The price of oil over 100 dollars ? But that’s very good news, one hears here and there. Think about it, explain the advocates of this paradox : expensive oil, it’s the beginning of the end of a product that undermines our environment. It’s a powerful incentive to change consumption habits ; to economize on energy ; to invest in solar, wind, biomass, hydrogen ; to ship merchandise by rail rather than by truck ; to build bicycle paths.... It’s the only way to put a stop to the suicidal warming of the planet and to contain the rise in sea level ; the surge in prices will succeed there where people have failed. Have people not, in order to save the environment, strung conference upon conference in vain these last thirty years and without any tangible result ? Expensive oil is the opportunity to remake the world ! Those who rejoice this way are perhaps not wrong - in a dream vision of our life in the long term. But be careful not to get too enraptured. For now, reality is far from matching their reasoning.

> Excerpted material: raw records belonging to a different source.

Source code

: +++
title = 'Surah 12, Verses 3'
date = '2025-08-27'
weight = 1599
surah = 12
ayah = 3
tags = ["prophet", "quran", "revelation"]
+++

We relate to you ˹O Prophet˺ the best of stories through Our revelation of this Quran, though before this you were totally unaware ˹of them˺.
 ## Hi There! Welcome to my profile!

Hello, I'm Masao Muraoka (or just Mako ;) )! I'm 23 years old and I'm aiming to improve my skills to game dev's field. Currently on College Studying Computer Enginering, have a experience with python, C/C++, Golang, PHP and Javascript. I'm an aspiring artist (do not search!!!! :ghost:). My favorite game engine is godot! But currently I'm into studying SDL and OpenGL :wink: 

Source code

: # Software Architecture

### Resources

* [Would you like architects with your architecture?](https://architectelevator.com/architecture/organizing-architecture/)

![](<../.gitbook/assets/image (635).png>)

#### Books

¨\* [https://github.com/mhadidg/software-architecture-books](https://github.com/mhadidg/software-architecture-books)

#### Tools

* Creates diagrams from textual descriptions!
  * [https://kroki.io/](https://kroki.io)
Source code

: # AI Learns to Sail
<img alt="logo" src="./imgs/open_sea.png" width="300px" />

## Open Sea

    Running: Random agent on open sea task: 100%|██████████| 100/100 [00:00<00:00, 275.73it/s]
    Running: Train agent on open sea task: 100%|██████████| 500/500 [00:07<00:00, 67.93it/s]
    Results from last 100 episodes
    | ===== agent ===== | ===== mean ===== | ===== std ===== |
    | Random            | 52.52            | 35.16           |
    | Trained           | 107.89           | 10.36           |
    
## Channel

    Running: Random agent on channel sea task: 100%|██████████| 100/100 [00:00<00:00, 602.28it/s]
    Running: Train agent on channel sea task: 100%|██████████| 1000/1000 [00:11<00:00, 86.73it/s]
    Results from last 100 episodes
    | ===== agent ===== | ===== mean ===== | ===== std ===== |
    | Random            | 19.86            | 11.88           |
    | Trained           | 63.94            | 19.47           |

First of all, industrialists don’t always react to a surge in prices the way one could hope. Rather than changing direction towards new energies, oil groups shift into high gear to drill in ever more distant locations, still deeper, still more dirtily. Thus, Total has just announced a billion euros investment a year in Canadian oil shale sands, the exploitation of which is, according to environmental organizations, highly polluting. « The group is doing practically nothing in clean energy, given its phenomenal financial situation. This strategy is deplorable ! “ laments Friends of the Earth.
Then, very concretely, expensive oil has dramatic consequences for the most vulnerable households. In France, it’s not just fishermen who are concerned. So are all those who use home heating oil or natural gas for heat, all those who - especially in rural areas - cannot do without their car. For poor families, the increase in oil prices is a nightmare. The government must intervene to help them adapt. Not necessarily by reducing taxes on fuel or gas. The government can also help finance home insulation, purchase of vehicles that use less fuel, solar water heating equipment ...
In the environmental domain, as elsewhere, no ‘invisible hand’ exists that will resolve all problems through the simple magic of price development. The price of oil, experts assure us, will continue to climb. Before crying, ‘Hooray for expensive oil,’ we must assure that governments commit themselves to going along with this change in era by providing the means.